Both PEG-IFN and RBV are associated with multiple, frequently observed, and potentially serious side effects in children; these effects have been well described in three studies11–13 and are summarized in Table 1. Bone marrow suppression by interferon α has been well described and predominantly affects leukocytes, although increased rates of bacterial infections in this setting have not been reported. A dose adjustment may be necessary in some instances (Table 2). At the same time, hemolytic anemia may occur in up to 25% of children on RBV, and this also necessitates a dose reduction. Neuropsychiatric symptoms are sometimes observed, although not nearly as frequently as they are in adults. Ocular complications due to interferon α have been rarely reported in children and typically reverse upon discontinuation. Hypothyroidism occurs in 2% to 3% of children and necessitates ongoing monitoring of thyroid-stimulating hormone throughout the course of therapy.

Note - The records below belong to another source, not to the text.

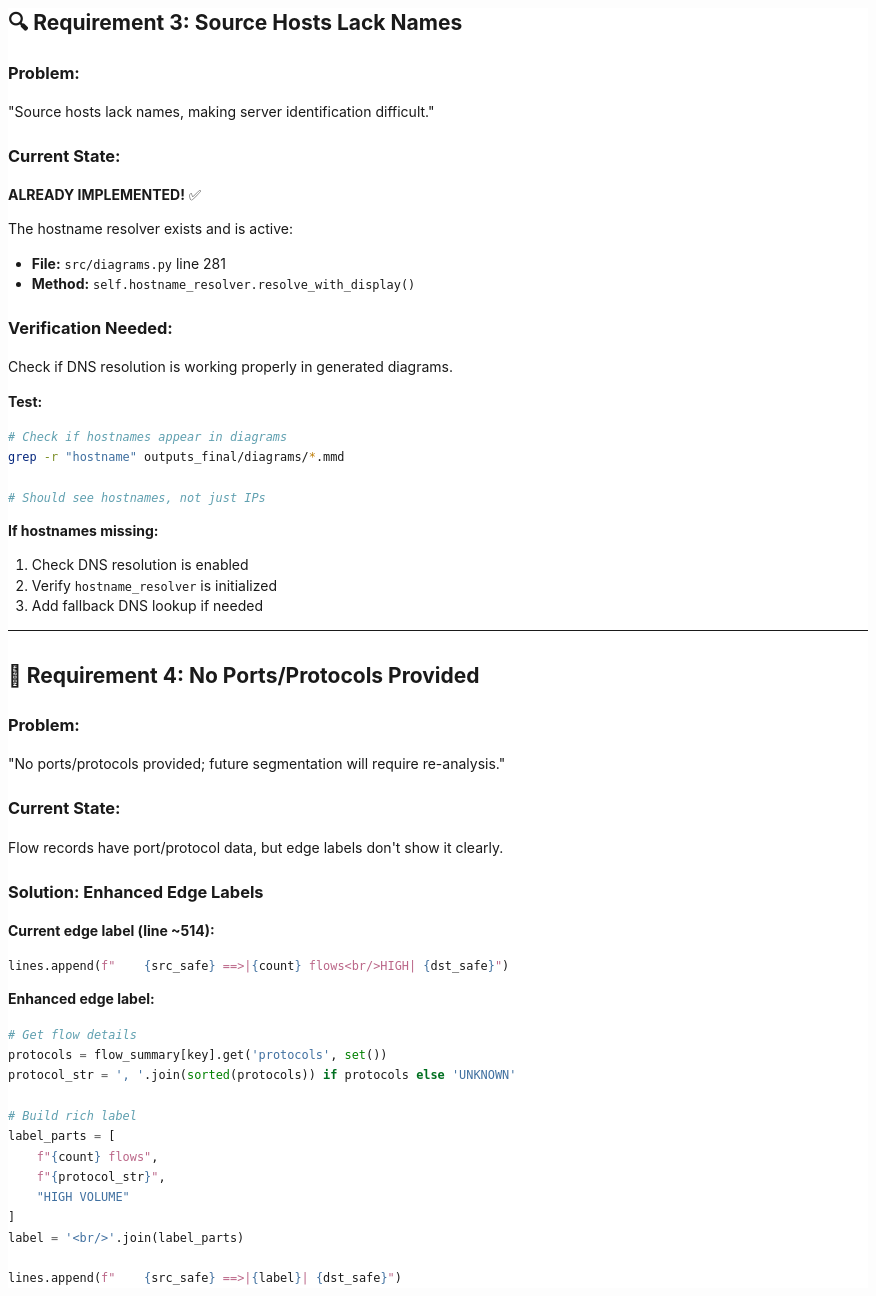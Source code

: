 
## 🔍 **Requirement 3: Source Hosts Lack Names**

### Problem:
"Source hosts lack names, making server identification difficult."

### Current State:
**ALREADY IMPLEMENTED!** ✅

The hostname resolver exists and is active:
- **File:** `src/diagrams.py` line 281
- **Method:** `self.hostname_resolver.resolve_with_display()`

### Verification Needed:
Check if DNS resolution is working properly in generated diagrams.

**Test:**
```bash
# Check if hostnames appear in diagrams
grep -r "hostname" outputs_final/diagrams/*.mmd

# Should see hostnames, not just IPs
```

**If hostnames missing:**
1. Check DNS resolution is enabled
2. Verify `hostname_resolver` is initialized
3. Add fallback DNS lookup if needed

---

## 🔌 **Requirement 4: No Ports/Protocols Provided**

### Problem:
"No ports/protocols provided; future segmentation will require re-analysis."

### Current State:
Flow records have port/protocol data, but edge labels don't show it clearly.

### Solution: **Enhanced Edge Labels**

**Current edge label (line ~514):**
```python
lines.append(f"    {src_safe} ==>|{count} flows<br/>HIGH| {dst_safe}")
```

**Enhanced edge label:**
```python
# Get flow details
protocols = flow_summary[key].get('protocols', set())
protocol_str = ', '.join(sorted(protocols)) if protocols else 'UNKNOWN'

# Build rich label
label_parts = [
    f"{count} flows",
    f"{protocol_str}",
    "HIGH VOLUME"
]
label = '<br/>'.join(label_parts)

lines.append(f"    {src_safe} ==>|{label}| {dst_safe}")
```
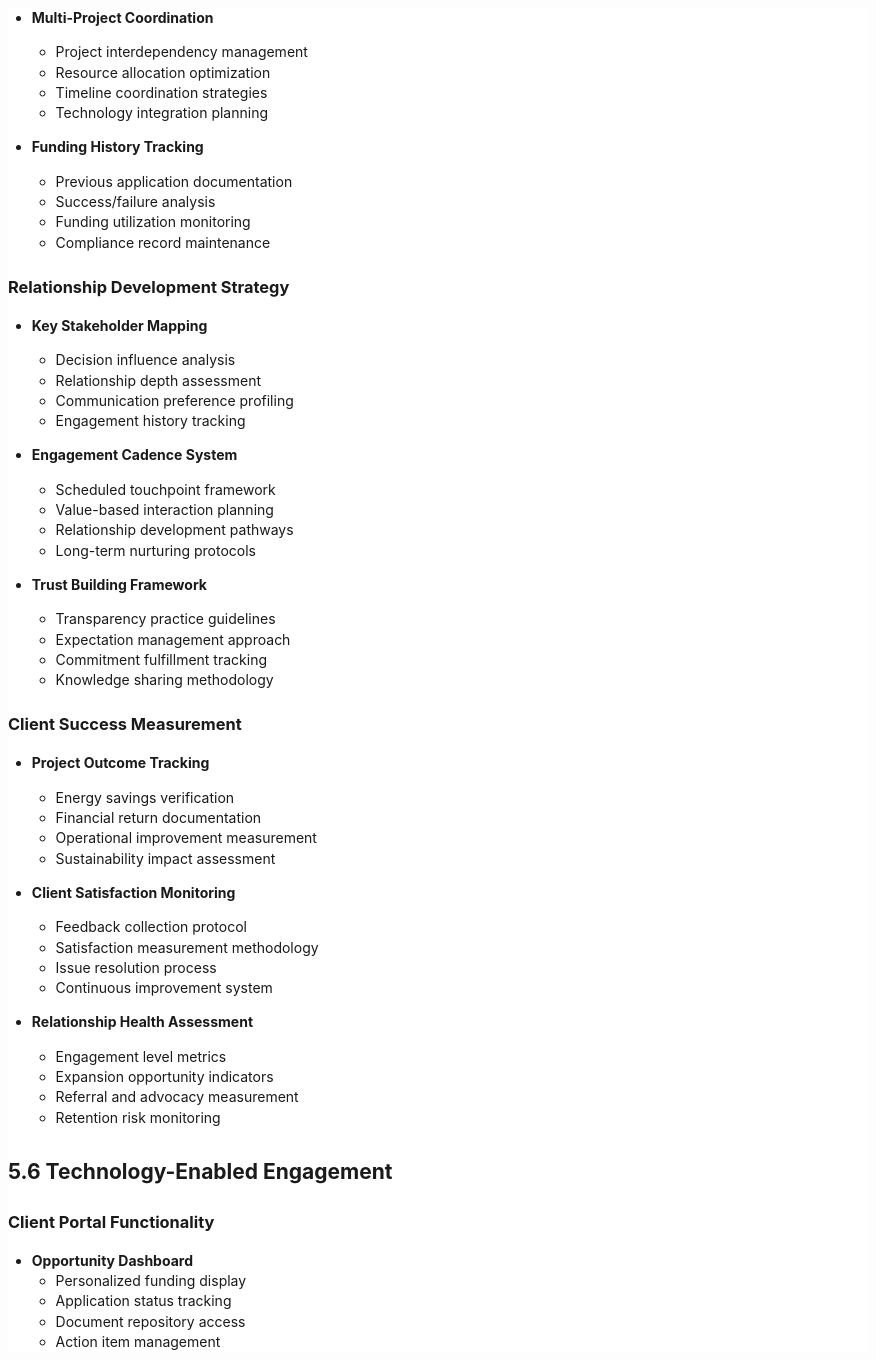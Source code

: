 * **Multi-Project Coordination**
  * Project interdependency management
  * Resource allocation optimization
  * Timeline coordination strategies
  * Technology integration planning

* **Funding History Tracking**
  * Previous application documentation
  * Success/failure analysis
  * Funding utilization monitoring
  * Compliance record maintenance

### Relationship Development Strategy
* **Key Stakeholder Mapping**
  * Decision influence analysis
  * Relationship depth assessment
  * Communication preference profiling
  * Engagement history tracking

* **Engagement Cadence System**
  * Scheduled touchpoint framework
  * Value-based interaction planning
  * Relationship development pathways
  * Long-term nurturing protocols

* **Trust Building Framework**
  * Transparency practice guidelines
  * Expectation management approach
  * Commitment fulfillment tracking
  * Knowledge sharing methodology

### Client Success Measurement
* **Project Outcome Tracking**
  * Energy savings verification
  * Financial return documentation
  * Operational improvement measurement
  * Sustainability impact assessment

* **Client Satisfaction Monitoring**
  * Feedback collection protocol
  * Satisfaction measurement methodology
  * Issue resolution process
  * Continuous improvement system

* **Relationship Health Assessment**
  * Engagement level metrics
  * Expansion opportunity indicators
  * Referral and advocacy measurement
  * Retention risk monitoring

## 5.6 Technology-Enabled Engagement

### Client Portal Functionality
* **Opportunity Dashboard**
  * Personalized funding display
  * Application status tracking
  * Document repository access
  * Action item management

|Decrease in absolute neutrophil count|
|Decrease in platelet count|
|Increase in alanine aminotransferase|
|Decrease in hemoglobin|
Monitoring and Anticipatory Guidance
Treatment-naive patients are generally seen yearly by a pediatric hepatologist. The North American Society for Pediatric Gastroenterology, Hepatology, and Nutrition has recently published clinical practice guidelines for HCV, and they state that yearly checks may involve serum measurements, including aminotransferase, total and direct bilirubin, albumin, and HCV RNA levels, complete blood counts, and coagulation studies.14 Liver biopsy should be considered if it will influence treatment decisions, and it may not be necessary in patients with genotype 2 or 3 (who have a high rate of viral clearance with PEG-IFN and RBV). Hepatocellular carcinoma has been reported in children with CHC, and yearly α-fetoprotein testing and ultrasound examinations should be considered for patients with advanced disease.14 Although the routine screening of all household contacts is not indicated, it is recommended that siblings be screened for HCV infection in cases of documented vertical transmission. The issue of disclosing HCV infections to daycare centers, schools, peers, and casual dates is challenging because of the tremendous stigma and people's ignorance about the disease. Generally, there is no legal requirement to disclose a person's HCV status to sexual contacts or to child care and school personnel, although it is recommended by the Centers for Disease Control and many patient advocacy groups.
Our understanding of the epidemiology, natural history, and pathophysiology of HCV and the treatment options for HCV have greatly advanced in recent years, and this has led to improved management for children with CHC. Our suggested approach to the screening and management of children with HCV is summarized in Figs. 1 and 2, and additional information is available as part of the North American Society for Pediatric Gastroenterology, Hepatology, and Nutrition guidelines. Trials are underway to evaluate the role of protease inhibitors in children with CHC, and we hope that they will add new tools to the pediatric hepatologist's armamentarium for eradicating the potentially serious consequences of this infection.